Reload Image

If you want to have a big-bore defensive revolver for daily carry, the new charter arms in .45 colt is an absolute steal.

The new Charter Arms Bulldog in .45 Colt is on a bigger frame than the .44 Special model, and yet, it is still a compact, bigbore wheelgun.

The new Charter Arms Bulldog in .45 Colt is on a bigger frame than the .44 Special model, and yet, it is still a compact, bigbore wheelgun.

Not everyone is enamored of hi-cap pistols. Or 9mm pistols. Or even pistols. Some want revolvers, and they want big chunks of lead as the delivery system for self-defense applications. For a long time, Charter Arms was giving them that in the original Bulldog, chambered in the .44 Special.

Well, the original frame and cylinder size, made for the .44 Special, were just a smidge too small to be adapted to the bigger .45 Colt. So, Charter Arms designed and started making the Bulldog XL frame—one large enough to hold that classic cartridge. At around the same time, Charter Arms introduced the Mag Pug, using the same XL frame, chambered in .41 Magnum.

Now, I am a great fan of big-bore revolvers, but I’m here to tell you that I do not anticipate ever testing the Mag Pug .41 Magnum model.

Why? Simple: weight. Or rather, the lack of weight. The Bulldog XL .45 Colt model tips the scales at 22 ounces, and the Mag Pug .41 Magnum is 23 ounces. I’ve fired magnum revolvers in that weight class, and doing it back then was plenty good enough for me. The .45 Colt is a lot more manageable.

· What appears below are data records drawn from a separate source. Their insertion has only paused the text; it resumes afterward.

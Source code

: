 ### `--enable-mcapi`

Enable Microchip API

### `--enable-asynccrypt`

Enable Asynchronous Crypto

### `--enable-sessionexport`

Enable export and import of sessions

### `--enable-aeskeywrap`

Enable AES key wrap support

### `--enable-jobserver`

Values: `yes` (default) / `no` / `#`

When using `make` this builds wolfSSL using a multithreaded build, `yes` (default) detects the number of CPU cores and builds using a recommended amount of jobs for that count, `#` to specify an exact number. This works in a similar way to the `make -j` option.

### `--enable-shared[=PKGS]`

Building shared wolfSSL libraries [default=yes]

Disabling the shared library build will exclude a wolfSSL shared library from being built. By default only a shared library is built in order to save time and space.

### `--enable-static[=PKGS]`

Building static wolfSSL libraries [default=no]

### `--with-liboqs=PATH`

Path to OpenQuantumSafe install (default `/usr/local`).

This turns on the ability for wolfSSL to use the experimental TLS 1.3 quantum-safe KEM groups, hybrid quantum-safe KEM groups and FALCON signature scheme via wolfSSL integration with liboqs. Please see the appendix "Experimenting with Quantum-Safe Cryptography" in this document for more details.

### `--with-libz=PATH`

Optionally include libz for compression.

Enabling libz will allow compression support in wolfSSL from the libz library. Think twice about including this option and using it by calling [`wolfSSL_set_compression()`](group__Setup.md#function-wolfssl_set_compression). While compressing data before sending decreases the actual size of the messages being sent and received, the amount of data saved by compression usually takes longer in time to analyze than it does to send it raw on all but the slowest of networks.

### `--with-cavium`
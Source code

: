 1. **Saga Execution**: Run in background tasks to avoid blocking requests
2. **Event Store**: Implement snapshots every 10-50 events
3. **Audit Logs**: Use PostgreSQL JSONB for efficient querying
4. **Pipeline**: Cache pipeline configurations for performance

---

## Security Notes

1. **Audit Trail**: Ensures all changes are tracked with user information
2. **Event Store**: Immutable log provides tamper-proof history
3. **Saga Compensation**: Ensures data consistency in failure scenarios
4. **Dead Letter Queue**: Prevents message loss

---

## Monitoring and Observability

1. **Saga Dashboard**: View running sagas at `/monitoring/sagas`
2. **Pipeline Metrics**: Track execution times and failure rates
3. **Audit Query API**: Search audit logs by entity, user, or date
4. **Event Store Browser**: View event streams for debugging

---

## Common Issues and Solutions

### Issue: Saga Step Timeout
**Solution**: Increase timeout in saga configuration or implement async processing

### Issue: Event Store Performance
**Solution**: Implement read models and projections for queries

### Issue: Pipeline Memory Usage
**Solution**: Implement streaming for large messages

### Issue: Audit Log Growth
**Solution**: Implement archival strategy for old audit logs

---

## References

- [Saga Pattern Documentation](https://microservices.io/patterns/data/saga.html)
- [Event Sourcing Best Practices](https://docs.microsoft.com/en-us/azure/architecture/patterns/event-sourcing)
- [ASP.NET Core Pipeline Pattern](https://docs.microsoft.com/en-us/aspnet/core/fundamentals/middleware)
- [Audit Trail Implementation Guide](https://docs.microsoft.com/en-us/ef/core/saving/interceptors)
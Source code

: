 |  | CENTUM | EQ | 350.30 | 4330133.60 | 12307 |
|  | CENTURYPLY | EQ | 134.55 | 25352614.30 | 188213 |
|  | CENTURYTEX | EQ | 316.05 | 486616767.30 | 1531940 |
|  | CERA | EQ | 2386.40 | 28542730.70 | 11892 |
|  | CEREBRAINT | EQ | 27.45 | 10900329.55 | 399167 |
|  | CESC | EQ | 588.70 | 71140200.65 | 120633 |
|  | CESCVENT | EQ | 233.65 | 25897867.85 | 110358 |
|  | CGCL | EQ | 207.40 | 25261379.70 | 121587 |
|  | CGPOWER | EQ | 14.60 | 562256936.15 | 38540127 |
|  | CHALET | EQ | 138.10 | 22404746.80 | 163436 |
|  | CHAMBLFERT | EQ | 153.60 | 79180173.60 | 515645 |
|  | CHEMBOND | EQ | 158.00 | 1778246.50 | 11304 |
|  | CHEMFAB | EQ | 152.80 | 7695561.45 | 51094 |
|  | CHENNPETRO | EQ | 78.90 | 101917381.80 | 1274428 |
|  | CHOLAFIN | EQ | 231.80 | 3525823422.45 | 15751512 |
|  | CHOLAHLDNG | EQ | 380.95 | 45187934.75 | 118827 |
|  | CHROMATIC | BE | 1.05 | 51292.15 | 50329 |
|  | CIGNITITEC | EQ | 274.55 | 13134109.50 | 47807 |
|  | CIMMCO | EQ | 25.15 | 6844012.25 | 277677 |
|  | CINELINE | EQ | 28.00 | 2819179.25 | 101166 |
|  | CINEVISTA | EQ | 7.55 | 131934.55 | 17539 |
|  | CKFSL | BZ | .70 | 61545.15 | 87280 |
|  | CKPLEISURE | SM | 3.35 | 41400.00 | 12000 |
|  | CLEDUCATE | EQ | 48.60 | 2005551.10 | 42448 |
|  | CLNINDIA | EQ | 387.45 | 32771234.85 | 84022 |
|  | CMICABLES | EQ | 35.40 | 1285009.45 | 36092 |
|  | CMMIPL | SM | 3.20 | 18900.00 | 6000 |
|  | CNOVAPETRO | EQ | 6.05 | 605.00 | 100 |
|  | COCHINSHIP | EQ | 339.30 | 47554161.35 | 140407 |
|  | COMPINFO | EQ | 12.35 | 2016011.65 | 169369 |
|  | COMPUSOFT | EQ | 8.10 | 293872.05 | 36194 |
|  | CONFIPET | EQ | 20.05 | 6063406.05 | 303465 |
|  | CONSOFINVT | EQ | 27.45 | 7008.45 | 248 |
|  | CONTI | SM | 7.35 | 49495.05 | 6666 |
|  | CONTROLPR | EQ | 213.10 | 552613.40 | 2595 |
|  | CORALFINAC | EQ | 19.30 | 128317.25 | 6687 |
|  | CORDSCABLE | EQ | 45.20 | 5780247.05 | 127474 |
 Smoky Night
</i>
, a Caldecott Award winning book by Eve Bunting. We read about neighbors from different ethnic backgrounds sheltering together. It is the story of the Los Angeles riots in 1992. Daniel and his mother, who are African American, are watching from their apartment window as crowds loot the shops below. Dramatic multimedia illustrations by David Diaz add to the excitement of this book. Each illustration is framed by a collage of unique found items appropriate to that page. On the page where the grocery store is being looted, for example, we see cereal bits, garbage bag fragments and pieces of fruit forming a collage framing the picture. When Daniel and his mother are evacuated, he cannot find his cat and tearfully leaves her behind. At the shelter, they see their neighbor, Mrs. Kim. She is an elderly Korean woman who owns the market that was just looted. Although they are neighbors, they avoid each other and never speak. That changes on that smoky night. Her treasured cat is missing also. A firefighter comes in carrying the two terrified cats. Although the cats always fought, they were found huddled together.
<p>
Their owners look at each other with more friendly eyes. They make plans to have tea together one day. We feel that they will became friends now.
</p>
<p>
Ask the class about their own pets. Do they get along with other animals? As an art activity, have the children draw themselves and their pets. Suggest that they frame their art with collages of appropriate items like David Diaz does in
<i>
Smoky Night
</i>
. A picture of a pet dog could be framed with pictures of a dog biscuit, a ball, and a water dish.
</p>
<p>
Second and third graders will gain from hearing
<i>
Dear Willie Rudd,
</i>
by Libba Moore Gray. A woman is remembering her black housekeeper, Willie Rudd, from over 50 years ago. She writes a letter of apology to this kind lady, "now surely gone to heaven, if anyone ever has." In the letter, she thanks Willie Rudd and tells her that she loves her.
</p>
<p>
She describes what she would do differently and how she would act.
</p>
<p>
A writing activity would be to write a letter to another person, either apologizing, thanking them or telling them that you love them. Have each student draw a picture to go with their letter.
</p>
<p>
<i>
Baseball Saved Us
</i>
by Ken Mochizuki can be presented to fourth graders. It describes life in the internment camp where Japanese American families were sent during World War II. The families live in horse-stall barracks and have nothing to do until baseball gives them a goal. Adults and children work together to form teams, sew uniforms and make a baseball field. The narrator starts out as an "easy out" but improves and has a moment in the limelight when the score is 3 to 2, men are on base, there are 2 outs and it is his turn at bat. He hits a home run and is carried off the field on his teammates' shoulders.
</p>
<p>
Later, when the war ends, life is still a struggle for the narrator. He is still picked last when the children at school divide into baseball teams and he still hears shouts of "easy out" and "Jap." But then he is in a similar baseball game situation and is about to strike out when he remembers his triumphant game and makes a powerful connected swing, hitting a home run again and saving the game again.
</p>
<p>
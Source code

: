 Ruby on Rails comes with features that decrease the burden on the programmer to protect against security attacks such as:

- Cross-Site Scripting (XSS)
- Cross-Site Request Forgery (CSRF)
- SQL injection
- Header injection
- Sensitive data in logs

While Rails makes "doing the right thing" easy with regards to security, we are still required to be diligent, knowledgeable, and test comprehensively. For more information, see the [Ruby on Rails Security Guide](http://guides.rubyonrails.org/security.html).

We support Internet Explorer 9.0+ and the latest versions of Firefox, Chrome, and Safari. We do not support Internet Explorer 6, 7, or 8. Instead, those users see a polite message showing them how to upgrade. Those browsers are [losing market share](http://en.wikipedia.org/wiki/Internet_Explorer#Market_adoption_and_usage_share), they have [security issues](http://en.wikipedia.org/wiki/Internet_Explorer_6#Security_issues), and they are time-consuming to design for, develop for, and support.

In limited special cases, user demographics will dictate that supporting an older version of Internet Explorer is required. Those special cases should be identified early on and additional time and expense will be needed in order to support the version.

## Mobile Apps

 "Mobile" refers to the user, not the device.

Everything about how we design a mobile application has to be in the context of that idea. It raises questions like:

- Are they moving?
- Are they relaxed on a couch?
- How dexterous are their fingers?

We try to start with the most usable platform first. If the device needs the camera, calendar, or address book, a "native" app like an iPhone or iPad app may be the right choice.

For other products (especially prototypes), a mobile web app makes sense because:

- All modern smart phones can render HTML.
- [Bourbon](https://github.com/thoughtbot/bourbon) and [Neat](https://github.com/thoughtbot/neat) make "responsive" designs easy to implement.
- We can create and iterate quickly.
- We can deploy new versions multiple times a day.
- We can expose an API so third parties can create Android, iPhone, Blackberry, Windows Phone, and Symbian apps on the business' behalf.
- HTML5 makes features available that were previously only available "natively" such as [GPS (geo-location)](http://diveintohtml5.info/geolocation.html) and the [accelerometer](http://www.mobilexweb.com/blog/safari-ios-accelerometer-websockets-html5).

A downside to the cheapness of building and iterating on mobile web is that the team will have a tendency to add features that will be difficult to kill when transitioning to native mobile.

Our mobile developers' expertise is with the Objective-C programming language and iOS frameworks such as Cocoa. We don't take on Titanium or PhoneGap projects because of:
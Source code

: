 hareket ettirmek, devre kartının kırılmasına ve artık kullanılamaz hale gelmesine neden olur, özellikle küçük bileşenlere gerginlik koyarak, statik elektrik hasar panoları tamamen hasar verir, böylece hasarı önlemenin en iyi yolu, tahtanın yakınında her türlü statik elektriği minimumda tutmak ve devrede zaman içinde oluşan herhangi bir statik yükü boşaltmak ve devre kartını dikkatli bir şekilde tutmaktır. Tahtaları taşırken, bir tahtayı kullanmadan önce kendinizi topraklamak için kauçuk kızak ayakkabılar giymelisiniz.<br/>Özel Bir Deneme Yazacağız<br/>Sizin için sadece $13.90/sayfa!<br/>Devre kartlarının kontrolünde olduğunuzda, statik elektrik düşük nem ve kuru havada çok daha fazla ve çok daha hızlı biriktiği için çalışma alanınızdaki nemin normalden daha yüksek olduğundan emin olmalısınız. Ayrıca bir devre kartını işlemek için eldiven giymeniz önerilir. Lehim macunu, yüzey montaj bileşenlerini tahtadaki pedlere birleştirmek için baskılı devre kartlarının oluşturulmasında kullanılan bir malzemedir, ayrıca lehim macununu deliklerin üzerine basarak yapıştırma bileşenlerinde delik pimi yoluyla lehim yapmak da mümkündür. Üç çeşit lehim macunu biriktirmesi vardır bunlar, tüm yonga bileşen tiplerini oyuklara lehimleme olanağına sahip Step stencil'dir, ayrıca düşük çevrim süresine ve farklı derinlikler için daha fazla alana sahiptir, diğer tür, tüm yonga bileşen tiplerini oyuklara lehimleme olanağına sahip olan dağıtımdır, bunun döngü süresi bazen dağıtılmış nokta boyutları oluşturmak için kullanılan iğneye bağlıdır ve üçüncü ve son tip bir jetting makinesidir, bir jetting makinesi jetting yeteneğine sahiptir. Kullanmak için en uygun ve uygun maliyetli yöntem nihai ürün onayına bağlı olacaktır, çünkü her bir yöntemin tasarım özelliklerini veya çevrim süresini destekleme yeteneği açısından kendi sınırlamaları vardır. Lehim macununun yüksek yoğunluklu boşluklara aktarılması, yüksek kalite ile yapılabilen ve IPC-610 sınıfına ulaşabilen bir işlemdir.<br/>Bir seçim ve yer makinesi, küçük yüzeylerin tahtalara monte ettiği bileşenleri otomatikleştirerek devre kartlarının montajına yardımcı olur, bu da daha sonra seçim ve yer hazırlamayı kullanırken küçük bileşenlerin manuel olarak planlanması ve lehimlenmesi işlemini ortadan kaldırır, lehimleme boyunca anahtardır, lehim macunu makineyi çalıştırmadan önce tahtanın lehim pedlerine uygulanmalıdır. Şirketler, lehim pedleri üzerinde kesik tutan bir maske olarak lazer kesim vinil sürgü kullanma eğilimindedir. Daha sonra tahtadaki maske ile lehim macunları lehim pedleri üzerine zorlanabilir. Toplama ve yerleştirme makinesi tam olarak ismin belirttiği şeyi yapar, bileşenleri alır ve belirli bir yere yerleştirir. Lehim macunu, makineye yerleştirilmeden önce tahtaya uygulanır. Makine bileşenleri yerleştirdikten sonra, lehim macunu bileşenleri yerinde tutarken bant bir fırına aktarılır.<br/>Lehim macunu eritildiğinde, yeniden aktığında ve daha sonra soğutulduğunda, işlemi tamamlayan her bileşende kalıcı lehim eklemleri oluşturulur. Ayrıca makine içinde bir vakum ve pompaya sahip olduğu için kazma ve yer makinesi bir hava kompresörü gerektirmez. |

There’s also the matter of ammunition supply. I love the .41 Magnum and the .45 Colt, but you only have to peruse the ammunition shelves at your local big-box store or gun shop to notice that you have a lot more choices in .45 than in .41. Ditto for components, if you want to take up reloading. The gun shop that stocks reloading components will have so much in the way of .45 bullets that they might be using extra boxes of them as doorstops. The .41, not so much.

Which is why, when given a choice, I asked for the new Bulldog XL .45 Colt version. Shortly afterward, one arrived on my doorstep.


The Bulldog .45 Colt is a classic design of a double-action revolver. The cylinder latch is behind the cylinder, on the left side. Pressing it forward unlocks the cylinder, and you can then tip it out to the left. The ejector rod extracts the rounds, loaded or fired, and they can then fall out. The compactness of the Bulldog means that the ejector rod stroke can’t be long enough to fully lift the cases out of the chambers. That is often not a problem, because the .45 Colt operates at such a low chamber pressure that the empties will often fall out due to their own weight if you simply invert the open cylinder. But we’ll cover the best way to reload at the end.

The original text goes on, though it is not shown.